† Centre for Hydrogen and Fuel Cell Research, School of Chemical Engineering, University of Birmingham, Birmingham B15 2TT, United Kindgom
‡ Nanoscale Physics Research Laboratory, School of Physics and Astronomy, University of Birmingham, Birmingham B15 2TT, United Kindgom
§ Teer Coatings Ltd., Berry Hill Industrial Estate, Droitwich, Worcestershire WR9 9AS, United Kindgom
ACS Catal., 2016, 6 (9), pp 6008–6017
Publication Date (Web): August 2, 2016
Copyright © 2016 American Chemical Society
This report focuses on a novel strategy for the preparation of transition metal–MoS2 hybrid nanoclusters based on a one-step, dual-target magnetron sputtering, and gas condensation process demonstrated for Ni-MoS2. Aberration-corrected STEM images coupled with EDX analysis confirms the presence of Ni and MoS2 in the hybrid nanoclusters (average diameter = 5.0 nm, Mo:S ratio = 1:1.8 ± 0.1). The Ni-MoS2 nanoclusters display a 100 mV shift in the hydrogen evolution reaction (HER) onset potential and an almost 3-fold increase in exchange current density compared with the undoped MoS2 nanoclusters, the latter effect in agreement with reported DFT calculations.
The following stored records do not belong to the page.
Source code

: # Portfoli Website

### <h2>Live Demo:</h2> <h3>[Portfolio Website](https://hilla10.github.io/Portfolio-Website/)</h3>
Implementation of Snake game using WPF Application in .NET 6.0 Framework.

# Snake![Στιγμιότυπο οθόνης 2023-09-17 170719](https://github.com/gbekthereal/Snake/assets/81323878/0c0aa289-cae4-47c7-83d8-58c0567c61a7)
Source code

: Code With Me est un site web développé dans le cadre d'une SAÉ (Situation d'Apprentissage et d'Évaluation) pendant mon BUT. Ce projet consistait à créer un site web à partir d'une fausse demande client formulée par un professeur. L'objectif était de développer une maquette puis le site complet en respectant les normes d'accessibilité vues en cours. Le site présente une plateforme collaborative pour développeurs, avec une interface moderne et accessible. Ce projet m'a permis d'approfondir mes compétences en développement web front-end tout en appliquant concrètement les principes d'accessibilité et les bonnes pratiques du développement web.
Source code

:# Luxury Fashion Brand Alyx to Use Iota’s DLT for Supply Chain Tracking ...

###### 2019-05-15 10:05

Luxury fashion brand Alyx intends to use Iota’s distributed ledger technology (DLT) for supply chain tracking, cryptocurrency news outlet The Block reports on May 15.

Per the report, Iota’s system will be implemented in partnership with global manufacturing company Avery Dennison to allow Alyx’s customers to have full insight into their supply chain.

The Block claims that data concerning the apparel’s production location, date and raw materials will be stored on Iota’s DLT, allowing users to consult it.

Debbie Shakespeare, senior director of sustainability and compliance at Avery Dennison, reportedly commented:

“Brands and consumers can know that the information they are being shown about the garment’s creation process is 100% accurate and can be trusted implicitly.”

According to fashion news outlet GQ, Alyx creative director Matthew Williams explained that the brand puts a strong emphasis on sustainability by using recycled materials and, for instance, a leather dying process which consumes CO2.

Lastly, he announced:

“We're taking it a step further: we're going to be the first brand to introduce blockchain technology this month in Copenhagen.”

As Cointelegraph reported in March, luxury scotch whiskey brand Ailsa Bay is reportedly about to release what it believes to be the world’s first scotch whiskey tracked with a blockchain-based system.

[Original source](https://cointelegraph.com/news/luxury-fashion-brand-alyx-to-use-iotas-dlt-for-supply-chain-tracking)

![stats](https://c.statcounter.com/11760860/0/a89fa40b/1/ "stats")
This activity is only reached after air exposure of the Ni-MoS2 hybrid nanoclusters, suggested by XPS measurements to originate from a Ni dopant atoms oxidation state conversion from metallic to 2+ characteristic of the NiO species active to the HER. Anodic stripping voltammetry (ASV) experiments on the Ni-MoS2 hybrid nanoclusters confirm the presence of Ni-doped edge sites and reveal distinctive electrochemical features associated with both doped Mo-edge and doped S-edge sites which correlate with both their thermodynamic stability and relative abundance.